A few weeks ago, I watched my sister-in-law, Beth, as she made peanut butter cookies. Her strong, capable hands dipped into the big bowl and emerged with a small mound of dough. These same hands rolled the dough into ball, picked out a small portion, rolled, added a little chunk of dough, then rolled the it again in the palm of her hand.
I looked at the others, all lined up and evenly spaced on the cookie sheet, each one the exact same size.
Beth has made a lot of cookies in her life – for her two daughters, her husband, for church functions and bazaars; now for her grand-daughters, as well. Like her husband, Roger, who taught me to fly-fish, her hands don’t need her mind to work. They just do what she’s trained them to do. If I asked her what she remembered about that particular day, she’d say the enjoyment of talking with family members. The routine of cookie-making was a relaxing background task.
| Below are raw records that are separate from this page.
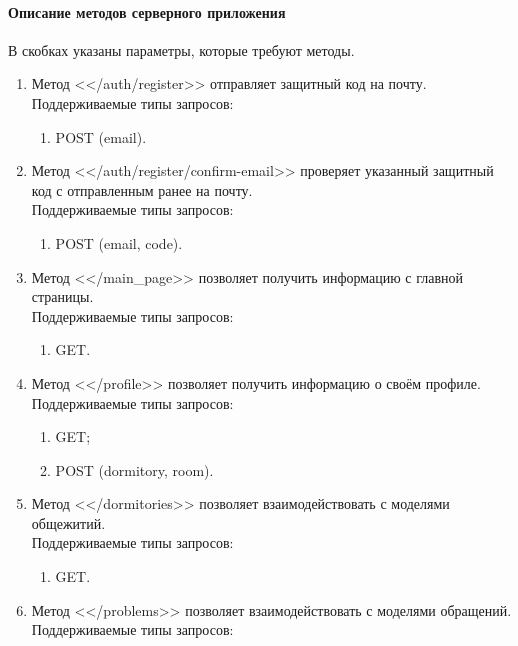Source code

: \documentclass{../includes/TechDoc}
\begin{document}
    \paragraph{Описание методов серверного приложения}
    В скобках указаны параметры, которые требуют методы.
    \begin{enumerate}
        \item Метод <</auth/register>> отправляет защитный код на почту.\\
        Поддерживаемые типы запросов:
        \begin{enumerate}
            \item POST (email)\@.
        \end{enumerate}
        \item Метод <</auth/register/confirm-email>> проверяет указанный защитный код с отправленным ранее на почту.\\
        Поддерживаемые типы запросов:
        \begin{enumerate}
            \item POST (email, code)\@.
        \end{enumerate}
        \item Метод <</main\_page>> позволяет получить информацию с главной страницы.\\
        Поддерживаемые типы запросов:
        \begin{enumerate}
            \item GET\@.
        \end{enumerate}
        \item Метод <</profile>> позволяет получить информацию о своём профиле.\\
        Поддерживаемые типы запросов:
        \begin{enumerate}
            \item GET\@;
            \item POST (dormitory, room)\@.
        \end{enumerate}
        \item Метод <</dormitories>> позволяет взаимодействовать с моделями общежитий.\\
        Поддерживаемые типы запросов:
        \begin{enumerate}
            \item GET\@.
        \end{enumerate}
        \item Метод <</problems>> позволяет взаимодействовать с моделями обращений.
        Поддерживаемые типы запросов:

\end{enumerate}
\end{document}
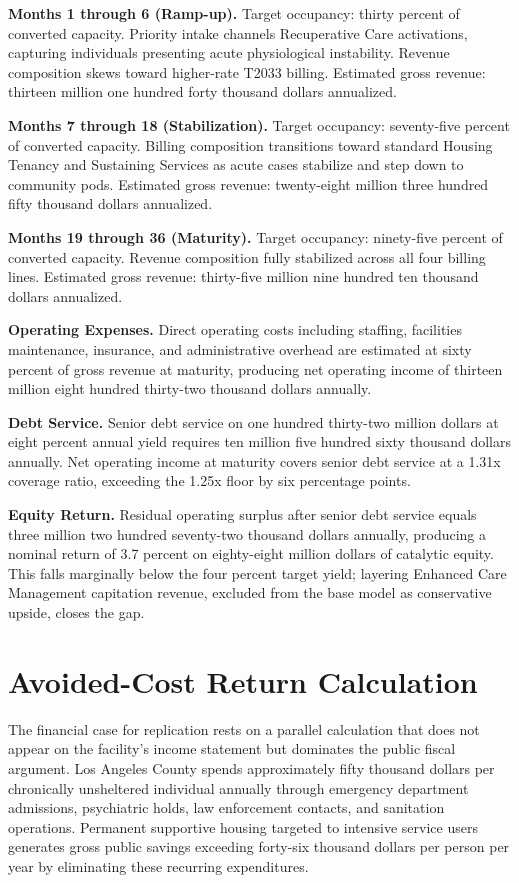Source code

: \documentclass[12pt, letterpaper]{article}
\begin{document}
\textbf{Months 1 through 6 (Ramp-up).} Target occupancy: thirty percent of converted capacity. Priority intake channels Recuperative Care activations, capturing individuals presenting acute physiological instability. Revenue composition skews toward higher-rate T2033 billing. Estimated gross revenue: thirteen million one hundred forty thousand dollars annualized.

\textbf{Months 7 through 18 (Stabilization).} Target occupancy: seventy-five percent of converted capacity. Billing composition transitions toward standard Housing Tenancy and Sustaining Services as acute cases stabilize and step down to community pods. Estimated gross revenue: twenty-eight million three hundred fifty thousand dollars annualized.

\textbf{Months 19 through 36 (Maturity).} Target occupancy: ninety-five percent of converted capacity. Revenue composition fully stabilized across all four billing lines. Estimated gross revenue: thirty-five million nine hundred ten thousand dollars annualized.

\textbf{Operating Expenses.} Direct operating costs including staffing, facilities maintenance, insurance, and administrative overhead are estimated at sixty percent of gross revenue at maturity, producing net operating income of thirteen million eight hundred thirty-two thousand dollars annually.

\textbf{Debt Service.} Senior debt service on one hundred thirty-two million dollars at eight percent annual yield requires ten million five hundred sixty thousand dollars annually. Net operating income at maturity covers senior debt service at a 1.31x coverage ratio, exceeding the 1.25x floor by six percentage points.

\textbf{Equity Return.} Residual operating surplus after senior debt service equals three million two hundred seventy-two thousand dollars annually, producing a nominal return of 3.7 percent on eighty-eight million dollars of catalytic equity. This falls marginally below the four percent target yield; layering Enhanced Care Management capitation revenue, excluded from the base model as conservative upside, closes the gap.

\clearpage
\section{Avoided-Cost Return Calculation}

The financial case for replication rests on a parallel calculation that does not appear on the facility's income statement but dominates the public fiscal argument. Los Angeles County spends approximately fifty thousand dollars per chronically unsheltered individual annually through emergency department admissions, psychiatric holds, law enforcement contacts, and sanitation operations. Permanent supportive housing targeted to intensive service users generates gross public savings exceeding forty-six thousand dollars per person per year by eliminating these recurring expenditures.
\end{document}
I remember when I learned to run – it was so hard, so foreign…my body needed time to learn what I wanted it to do. A friend once remarked, “For the first 20 minutes, my body just screams at me, ‘Stop! What are you doing to me?’, then all of a sudden, it’s like it says, ‘Oh…I get it…this is what you want me to do.’ And then everything kicks into gear and feels great.” She nailed it. After the first 15-20 minutes, running found rhythm. Rhythm found release. Release found revelation. Running was what generated my best thinking. I set out to learn to run, but also learned to elevate my thoughts.
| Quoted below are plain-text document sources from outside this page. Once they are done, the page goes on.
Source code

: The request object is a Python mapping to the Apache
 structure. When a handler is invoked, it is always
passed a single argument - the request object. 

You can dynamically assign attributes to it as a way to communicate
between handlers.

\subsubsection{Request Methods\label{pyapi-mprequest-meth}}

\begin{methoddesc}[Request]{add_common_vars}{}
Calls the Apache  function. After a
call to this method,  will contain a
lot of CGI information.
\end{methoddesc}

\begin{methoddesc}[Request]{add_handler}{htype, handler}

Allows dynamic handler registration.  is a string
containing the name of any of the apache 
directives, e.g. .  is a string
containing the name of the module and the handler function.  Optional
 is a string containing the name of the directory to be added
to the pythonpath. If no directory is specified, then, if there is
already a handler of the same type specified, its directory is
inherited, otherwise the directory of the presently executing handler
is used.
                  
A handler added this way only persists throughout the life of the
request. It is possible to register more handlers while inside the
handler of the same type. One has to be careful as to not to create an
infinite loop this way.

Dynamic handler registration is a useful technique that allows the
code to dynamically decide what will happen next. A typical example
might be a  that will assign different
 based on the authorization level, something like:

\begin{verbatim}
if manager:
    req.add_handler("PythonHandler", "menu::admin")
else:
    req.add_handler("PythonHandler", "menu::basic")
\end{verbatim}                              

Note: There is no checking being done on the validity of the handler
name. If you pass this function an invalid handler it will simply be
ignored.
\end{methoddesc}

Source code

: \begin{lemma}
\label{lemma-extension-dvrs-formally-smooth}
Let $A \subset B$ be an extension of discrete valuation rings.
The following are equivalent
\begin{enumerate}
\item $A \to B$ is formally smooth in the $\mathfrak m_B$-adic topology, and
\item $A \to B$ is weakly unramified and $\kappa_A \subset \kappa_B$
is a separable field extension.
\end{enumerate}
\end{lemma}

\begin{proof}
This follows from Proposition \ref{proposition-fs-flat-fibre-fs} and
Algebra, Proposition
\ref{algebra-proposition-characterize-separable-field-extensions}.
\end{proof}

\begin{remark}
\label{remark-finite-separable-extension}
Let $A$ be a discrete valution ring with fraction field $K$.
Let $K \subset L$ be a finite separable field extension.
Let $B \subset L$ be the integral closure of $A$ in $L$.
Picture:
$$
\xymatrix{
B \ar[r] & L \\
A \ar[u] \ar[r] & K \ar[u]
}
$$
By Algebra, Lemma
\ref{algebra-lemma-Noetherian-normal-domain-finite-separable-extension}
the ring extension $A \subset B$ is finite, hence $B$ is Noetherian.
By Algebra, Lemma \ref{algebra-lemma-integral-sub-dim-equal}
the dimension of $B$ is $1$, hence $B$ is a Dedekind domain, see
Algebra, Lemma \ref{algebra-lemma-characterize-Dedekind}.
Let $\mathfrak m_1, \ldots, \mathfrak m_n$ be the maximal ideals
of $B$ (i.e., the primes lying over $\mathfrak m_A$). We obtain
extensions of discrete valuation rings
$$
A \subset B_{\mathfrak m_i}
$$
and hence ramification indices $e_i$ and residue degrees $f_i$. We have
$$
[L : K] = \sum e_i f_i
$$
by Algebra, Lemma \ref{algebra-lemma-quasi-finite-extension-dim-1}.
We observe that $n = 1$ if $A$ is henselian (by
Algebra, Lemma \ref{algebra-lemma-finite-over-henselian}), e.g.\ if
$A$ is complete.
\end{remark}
With new things, our body needs to get used to the action, to warm up to the idea – just like our minds. At a recent workshop, the facilitator said, “On average, we hear an idea six times before we remember or act upon it. Six times.”
Pull out an idea, roll it around in your mind, add a bit to it, take a bit away, roll it about some more until it’s the perfect shape and size. Then act on it.